In the records below, find the line with "Create Histogram" and repeat it and every line after it, exactly, without any pictures.

*Collected data entries*:
•••
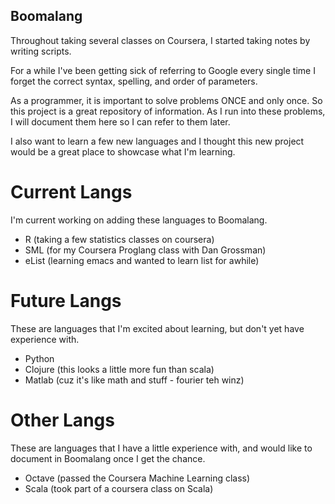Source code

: Boomalang
----------

Throughout taking several classes on Coursera,
I started taking notes by writing scripts.

For a while I've been getting sick of referring to Google
every single time I forget the correct syntax, spelling, and
order of parameters.

As a programmer, it is important to solve problems ONCE and only once.
So this project is a great repository of information.  As I run into these
problems, I will document them here so I can refer to them later.

I also want to learn a few new languages and I thought this new project
would be a great place to showcase what I'm learning.

Current Langs
=============
I'm current working on adding these languages to Boomalang.
- R (taking a few statistics classes on coursera)
- SML (for my Coursera Proglang class with Dan Grossman)
- eList (learning emacs and wanted to learn list for awhile)

Future Langs
============
These are languages that I'm excited about learning,
but don't yet have experience with.
- Python
- Clojure (this looks a little more fun than scala)
- Matlab (cuz it's like math and stuff - fourier teh winz)

Other Langs
===========
These are languages that I have a little experience with,
and would like to document in Boomalang once I get the chance.
- Octave (passed the Coursera Machine Learning class)
- Scala (took part of a coursera class on Scala)

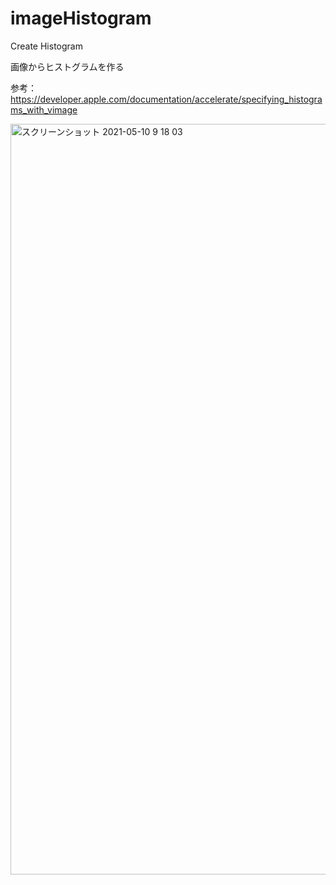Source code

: # imageHistogram
Create Histogram

画像からヒストグラムを作る

参考：
https://developer.apple.com/documentation/accelerate/specifying_histograms_with_vimage

<img width="1201" alt="スクリーンショット 2021-05-10 9 18 03" src="https://user-images.githubusercontent.com/74529783/117591725-a6edfc00-b170-11eb-9b55-acf7cd08f085.png">
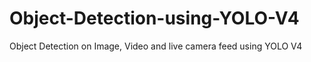 # Object-Detection-using-YOLO-V4
Object Detection on Image, Video and live camera feed using YOLO V4
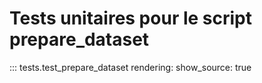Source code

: # Tests unitaires pour le script prepare_dataset

::: tests.test_prepare_dataset
    rendering:
        show_source: true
•••
*Completed task*:
Create Histogram

画像からヒストグラムを作る

参考：
https://developer.apple.com/documentation/accelerate/specifying_histograms_with_vimage

<img width="1201" alt="スクリーンショット 2021-05-10 9 18 03" src="https://user-images.githubusercontent.com/74529783/117591725-a6edfc00-b170-11eb-9b55-acf7cd08f085.png">
 # Object-Detection-using-YOLO-V4
Object Detection on Image, Video and live camera feed using YOLO V4
Source code

: # Tests unitaires pour le script prepare_dataset

::: tests.test_prepare_dataset
    rendering:
        show_source: true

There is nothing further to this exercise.